• **Work order**: Although the records contain pictures, none belong in the copy: restate word for word only the lines from the one with "- Mock and Spy" through the one with "Open Source Development", both included.

Data records:
▶

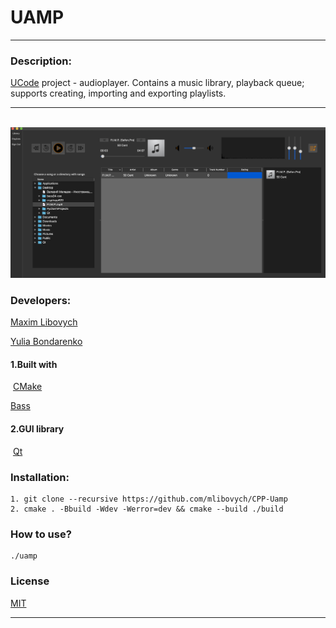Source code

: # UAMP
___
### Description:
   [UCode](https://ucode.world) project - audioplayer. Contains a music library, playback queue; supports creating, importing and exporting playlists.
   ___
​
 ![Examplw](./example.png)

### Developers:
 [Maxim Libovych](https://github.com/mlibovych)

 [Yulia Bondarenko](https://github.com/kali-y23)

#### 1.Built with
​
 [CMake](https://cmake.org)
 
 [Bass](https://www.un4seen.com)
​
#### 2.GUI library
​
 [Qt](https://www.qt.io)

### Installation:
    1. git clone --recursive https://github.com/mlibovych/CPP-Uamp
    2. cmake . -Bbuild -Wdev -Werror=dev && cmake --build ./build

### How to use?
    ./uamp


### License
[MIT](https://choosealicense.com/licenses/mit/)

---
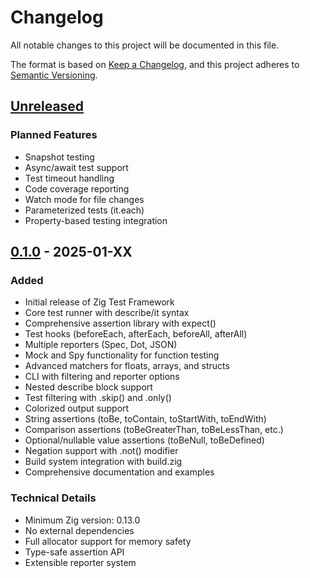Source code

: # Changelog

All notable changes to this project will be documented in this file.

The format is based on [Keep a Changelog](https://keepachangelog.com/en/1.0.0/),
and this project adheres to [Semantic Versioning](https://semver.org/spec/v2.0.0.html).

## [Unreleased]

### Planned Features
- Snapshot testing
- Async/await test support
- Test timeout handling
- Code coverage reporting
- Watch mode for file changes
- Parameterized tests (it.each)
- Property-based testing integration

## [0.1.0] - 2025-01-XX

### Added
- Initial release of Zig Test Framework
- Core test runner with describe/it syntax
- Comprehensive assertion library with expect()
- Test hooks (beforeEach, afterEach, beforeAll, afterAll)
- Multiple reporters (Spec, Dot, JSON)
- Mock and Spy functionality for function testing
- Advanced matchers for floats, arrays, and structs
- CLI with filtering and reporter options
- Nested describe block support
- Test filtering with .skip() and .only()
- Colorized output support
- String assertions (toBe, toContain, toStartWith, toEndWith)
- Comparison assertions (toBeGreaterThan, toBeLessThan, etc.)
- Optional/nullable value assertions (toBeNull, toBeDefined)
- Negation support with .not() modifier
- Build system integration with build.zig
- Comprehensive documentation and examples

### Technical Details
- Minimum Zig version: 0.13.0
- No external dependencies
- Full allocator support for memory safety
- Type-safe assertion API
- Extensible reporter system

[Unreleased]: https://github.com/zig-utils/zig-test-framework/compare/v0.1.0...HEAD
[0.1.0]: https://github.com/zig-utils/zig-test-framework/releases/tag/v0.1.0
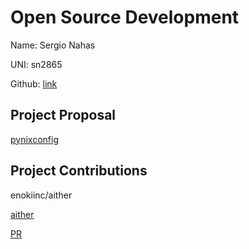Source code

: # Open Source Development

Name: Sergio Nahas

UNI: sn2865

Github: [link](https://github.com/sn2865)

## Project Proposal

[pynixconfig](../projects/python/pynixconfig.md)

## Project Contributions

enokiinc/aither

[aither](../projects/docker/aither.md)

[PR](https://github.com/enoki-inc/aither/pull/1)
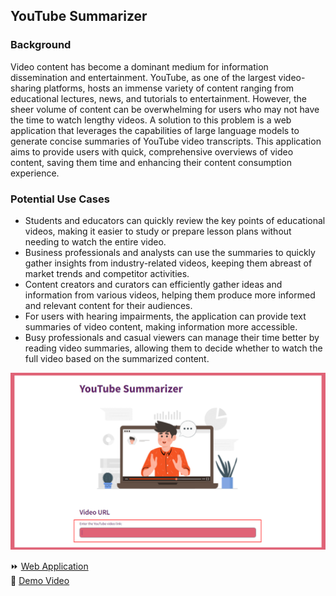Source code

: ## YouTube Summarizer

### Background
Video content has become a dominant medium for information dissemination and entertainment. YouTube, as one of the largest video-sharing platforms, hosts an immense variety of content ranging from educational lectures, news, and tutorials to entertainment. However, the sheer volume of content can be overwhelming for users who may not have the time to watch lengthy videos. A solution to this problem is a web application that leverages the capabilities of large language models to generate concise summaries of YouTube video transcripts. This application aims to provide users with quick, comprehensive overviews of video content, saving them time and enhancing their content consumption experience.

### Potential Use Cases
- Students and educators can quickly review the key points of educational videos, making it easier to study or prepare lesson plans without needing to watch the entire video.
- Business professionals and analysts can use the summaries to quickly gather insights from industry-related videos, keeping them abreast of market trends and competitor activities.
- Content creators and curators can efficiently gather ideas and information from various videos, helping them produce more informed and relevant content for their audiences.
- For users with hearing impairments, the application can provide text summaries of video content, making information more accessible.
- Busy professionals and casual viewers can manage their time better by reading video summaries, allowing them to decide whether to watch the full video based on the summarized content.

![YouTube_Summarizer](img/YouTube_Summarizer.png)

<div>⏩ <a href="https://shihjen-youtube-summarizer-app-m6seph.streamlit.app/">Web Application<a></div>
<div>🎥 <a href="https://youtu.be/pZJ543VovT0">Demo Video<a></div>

◀
▶

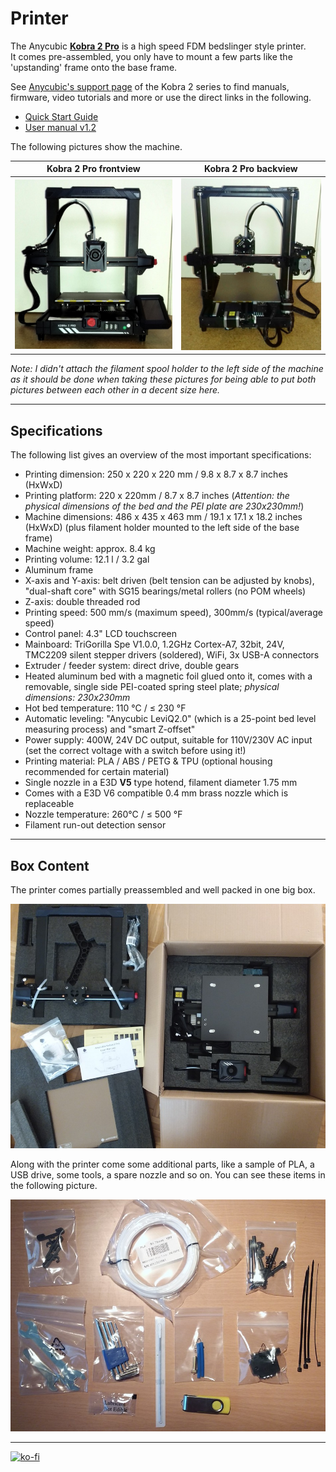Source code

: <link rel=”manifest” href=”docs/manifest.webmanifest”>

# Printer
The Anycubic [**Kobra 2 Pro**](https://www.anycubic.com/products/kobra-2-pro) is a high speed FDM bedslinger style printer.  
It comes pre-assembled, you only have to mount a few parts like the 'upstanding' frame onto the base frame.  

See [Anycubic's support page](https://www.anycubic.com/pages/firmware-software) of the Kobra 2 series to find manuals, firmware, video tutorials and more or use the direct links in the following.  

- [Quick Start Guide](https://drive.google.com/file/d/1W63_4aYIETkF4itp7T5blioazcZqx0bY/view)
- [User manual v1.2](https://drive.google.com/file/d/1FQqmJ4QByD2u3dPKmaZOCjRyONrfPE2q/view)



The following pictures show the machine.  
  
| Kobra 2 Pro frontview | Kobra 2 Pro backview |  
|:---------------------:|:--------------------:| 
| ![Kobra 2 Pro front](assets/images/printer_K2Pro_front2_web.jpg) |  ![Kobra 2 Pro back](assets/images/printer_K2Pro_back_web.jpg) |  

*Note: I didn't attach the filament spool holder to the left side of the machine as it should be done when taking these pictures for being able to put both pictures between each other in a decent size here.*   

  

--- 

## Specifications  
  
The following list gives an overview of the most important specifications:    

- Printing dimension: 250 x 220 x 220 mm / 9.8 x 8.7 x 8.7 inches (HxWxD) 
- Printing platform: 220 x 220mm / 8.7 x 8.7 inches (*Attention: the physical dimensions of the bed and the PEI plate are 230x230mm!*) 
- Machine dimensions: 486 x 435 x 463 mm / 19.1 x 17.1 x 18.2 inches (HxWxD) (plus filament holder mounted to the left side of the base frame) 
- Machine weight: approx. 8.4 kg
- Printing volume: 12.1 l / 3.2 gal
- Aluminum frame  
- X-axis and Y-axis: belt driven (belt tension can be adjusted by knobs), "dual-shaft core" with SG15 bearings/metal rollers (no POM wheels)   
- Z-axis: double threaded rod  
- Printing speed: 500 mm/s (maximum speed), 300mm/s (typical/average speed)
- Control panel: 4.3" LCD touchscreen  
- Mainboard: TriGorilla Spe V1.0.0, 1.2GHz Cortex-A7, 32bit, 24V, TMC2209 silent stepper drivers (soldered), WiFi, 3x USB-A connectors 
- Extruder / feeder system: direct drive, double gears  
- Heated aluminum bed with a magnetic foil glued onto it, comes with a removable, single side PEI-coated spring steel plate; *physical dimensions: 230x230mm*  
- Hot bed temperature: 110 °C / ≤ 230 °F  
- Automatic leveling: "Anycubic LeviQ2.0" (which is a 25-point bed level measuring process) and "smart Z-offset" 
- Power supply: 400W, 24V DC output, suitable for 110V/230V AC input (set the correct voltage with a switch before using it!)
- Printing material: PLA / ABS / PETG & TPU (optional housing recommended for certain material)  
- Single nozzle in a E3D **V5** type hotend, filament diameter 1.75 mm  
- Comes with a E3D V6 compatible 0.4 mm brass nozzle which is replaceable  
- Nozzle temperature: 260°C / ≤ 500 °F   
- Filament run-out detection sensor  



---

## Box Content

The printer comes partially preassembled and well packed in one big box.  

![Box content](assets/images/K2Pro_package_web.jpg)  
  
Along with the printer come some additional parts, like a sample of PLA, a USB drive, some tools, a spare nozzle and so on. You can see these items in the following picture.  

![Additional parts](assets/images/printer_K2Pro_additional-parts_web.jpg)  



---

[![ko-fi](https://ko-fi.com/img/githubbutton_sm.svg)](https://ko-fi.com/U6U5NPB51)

◀

• **Exercise solution**:
- Mock and Spy functionality for function testing
- Advanced matchers for floats, arrays, and structs
- CLI with filtering and reporter options
- Nested describe block support
- Test filtering with .skip() and .only()
- Colorized output support
- String assertions (toBe, toContain, toStartWith, toEndWith)
- Comparison assertions (toBeGreaterThan, toBeLessThan, etc.)
- Optional/nullable value assertions (toBeNull, toBeDefined)
- Negation support with .not() modifier
- Build system integration with build.zig
- Comprehensive documentation and examples

### Technical Details
- Minimum Zig version: 0.13.0
- No external dependencies
- Full allocator support for memory safety
- Type-safe assertion API
- Extensible reporter system

[Unreleased]: https://github.com/zig-utils/zig-test-framework/compare/v0.1.0...HEAD
[0.1.0]: https://github.com/zig-utils/zig-test-framework/releases/tag/v0.1.0
Source code

: # Open Source Development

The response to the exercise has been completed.